How to complete this task:
Which lines below fall between the one containing "from other web" and the one containing "is an instance"? Repeat them exactly, counting both of those lines, and add nothing else.

Pictures paired with source code:
◇ ◇ ◇ ◇
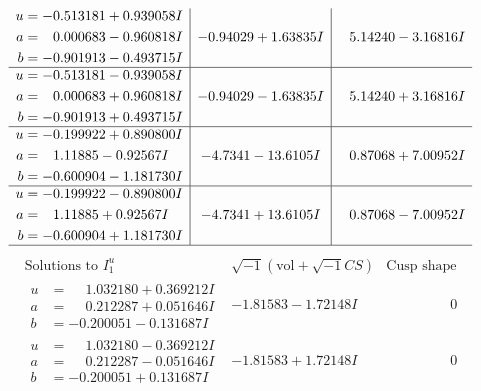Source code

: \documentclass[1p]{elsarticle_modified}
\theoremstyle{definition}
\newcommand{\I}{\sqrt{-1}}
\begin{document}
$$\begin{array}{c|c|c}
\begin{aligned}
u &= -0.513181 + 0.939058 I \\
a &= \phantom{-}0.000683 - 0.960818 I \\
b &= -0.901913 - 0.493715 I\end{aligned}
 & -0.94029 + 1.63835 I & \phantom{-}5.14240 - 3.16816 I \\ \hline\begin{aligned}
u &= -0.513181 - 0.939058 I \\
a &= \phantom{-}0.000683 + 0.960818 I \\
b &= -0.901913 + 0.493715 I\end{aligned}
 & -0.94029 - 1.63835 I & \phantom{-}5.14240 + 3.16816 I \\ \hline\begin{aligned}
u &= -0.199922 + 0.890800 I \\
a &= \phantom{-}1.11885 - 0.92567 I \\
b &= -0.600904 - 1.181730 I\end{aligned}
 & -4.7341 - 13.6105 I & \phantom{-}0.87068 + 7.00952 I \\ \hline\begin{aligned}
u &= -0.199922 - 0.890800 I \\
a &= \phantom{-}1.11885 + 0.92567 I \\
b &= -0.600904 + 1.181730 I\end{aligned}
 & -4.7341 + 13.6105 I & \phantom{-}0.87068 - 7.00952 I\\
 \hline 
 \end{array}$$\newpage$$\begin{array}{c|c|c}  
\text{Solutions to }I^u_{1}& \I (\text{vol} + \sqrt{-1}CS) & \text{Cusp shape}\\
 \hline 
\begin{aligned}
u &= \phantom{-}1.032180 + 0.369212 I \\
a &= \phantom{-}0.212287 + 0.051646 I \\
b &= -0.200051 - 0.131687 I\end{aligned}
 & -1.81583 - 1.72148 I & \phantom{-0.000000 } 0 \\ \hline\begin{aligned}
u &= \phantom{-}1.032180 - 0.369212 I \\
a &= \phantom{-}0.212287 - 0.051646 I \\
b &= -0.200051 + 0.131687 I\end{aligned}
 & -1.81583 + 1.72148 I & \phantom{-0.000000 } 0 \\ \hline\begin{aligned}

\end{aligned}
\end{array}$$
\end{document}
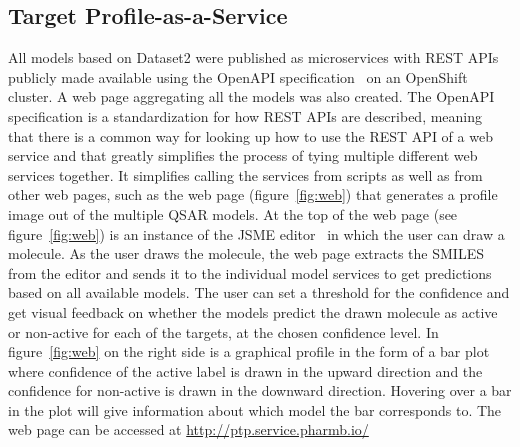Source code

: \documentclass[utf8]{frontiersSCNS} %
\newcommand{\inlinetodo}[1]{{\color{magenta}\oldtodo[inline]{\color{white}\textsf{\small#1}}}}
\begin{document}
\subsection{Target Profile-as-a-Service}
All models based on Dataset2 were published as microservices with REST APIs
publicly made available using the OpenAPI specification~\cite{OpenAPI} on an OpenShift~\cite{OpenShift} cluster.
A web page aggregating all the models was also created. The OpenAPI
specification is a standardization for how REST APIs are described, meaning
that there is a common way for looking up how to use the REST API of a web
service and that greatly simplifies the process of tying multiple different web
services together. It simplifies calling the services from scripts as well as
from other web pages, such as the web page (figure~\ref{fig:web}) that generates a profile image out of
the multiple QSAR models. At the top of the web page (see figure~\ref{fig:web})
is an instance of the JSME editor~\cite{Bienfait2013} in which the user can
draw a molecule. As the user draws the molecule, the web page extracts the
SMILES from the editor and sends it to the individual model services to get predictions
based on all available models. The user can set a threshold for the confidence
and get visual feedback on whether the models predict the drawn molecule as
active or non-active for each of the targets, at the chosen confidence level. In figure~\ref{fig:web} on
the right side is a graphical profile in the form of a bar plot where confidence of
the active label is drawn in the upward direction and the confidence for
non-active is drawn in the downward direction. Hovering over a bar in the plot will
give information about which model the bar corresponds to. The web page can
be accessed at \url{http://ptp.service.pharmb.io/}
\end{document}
◇ ◇ ◇ ◇
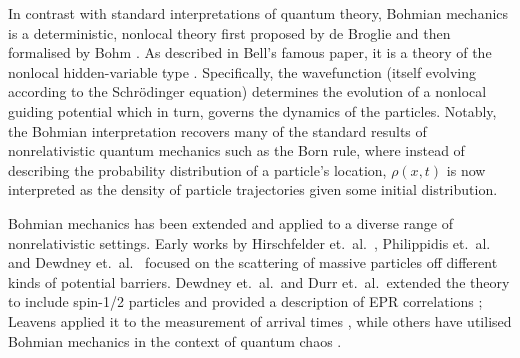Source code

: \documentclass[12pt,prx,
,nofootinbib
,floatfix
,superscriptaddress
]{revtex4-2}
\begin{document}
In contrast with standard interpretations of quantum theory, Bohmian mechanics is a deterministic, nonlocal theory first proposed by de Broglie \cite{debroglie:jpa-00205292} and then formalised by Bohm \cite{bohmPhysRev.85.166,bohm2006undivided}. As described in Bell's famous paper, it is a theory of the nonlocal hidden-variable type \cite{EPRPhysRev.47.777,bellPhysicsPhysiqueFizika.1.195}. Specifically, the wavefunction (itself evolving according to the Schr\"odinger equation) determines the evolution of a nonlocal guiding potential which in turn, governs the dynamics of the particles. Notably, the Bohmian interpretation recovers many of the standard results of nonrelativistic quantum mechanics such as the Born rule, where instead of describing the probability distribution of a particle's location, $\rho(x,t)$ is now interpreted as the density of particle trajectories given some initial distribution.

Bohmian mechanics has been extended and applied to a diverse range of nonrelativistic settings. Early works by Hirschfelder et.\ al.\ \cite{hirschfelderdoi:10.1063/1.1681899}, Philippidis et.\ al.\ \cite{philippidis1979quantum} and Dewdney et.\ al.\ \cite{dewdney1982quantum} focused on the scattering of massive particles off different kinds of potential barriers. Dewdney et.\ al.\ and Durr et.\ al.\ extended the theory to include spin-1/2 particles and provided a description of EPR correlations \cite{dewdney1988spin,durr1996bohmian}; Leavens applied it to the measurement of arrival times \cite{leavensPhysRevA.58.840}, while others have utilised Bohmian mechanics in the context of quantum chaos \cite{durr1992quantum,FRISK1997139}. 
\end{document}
◇ ◇ ◇ ◇
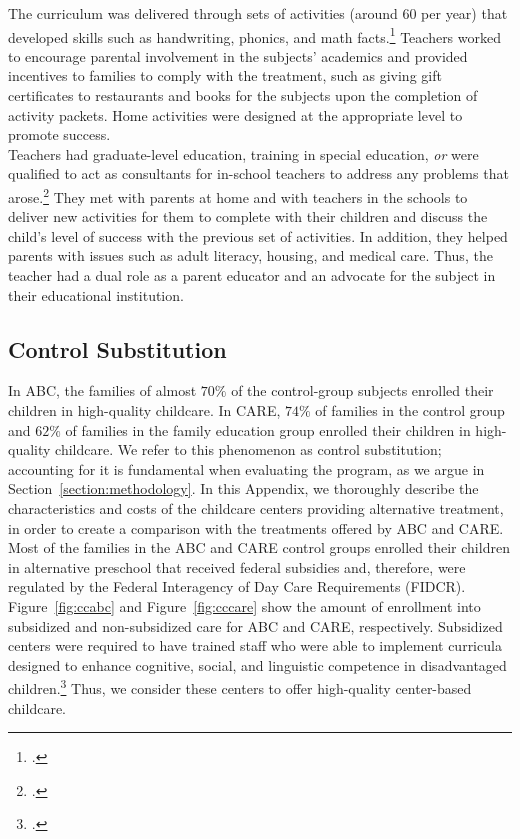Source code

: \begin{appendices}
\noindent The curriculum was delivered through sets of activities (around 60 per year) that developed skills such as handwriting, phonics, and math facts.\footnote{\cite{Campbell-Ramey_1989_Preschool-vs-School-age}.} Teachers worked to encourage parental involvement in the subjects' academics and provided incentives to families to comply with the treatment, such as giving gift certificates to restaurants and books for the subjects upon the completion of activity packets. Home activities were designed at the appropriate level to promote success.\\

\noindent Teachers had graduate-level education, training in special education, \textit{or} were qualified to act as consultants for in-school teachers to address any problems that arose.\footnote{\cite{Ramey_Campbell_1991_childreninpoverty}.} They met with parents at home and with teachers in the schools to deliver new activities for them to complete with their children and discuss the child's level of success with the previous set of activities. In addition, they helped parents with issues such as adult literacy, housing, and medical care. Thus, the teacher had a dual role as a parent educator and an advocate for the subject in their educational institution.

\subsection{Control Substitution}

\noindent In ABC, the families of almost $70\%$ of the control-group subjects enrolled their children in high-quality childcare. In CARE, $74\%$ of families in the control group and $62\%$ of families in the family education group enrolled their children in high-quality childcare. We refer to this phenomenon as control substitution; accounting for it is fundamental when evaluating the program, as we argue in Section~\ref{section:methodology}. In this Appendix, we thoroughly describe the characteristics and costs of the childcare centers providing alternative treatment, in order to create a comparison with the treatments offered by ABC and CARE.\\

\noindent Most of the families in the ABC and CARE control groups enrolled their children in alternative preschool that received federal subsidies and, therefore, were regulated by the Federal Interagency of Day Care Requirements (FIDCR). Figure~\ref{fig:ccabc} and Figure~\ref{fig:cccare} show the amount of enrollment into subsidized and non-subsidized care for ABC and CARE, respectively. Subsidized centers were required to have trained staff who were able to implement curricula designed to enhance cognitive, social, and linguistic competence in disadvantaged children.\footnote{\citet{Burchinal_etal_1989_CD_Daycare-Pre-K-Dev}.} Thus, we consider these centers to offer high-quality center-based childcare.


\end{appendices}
◇ ◇ ◇ ◇
Task result:
from other web pages, such as the web page (figure~\ref{fig:web}) that generates a profile image out of
the multiple QSAR models. At the top of the web page (see figure~\ref{fig:web})
is an instance of the JSME editor~\cite{Bienfait2013} in which the user can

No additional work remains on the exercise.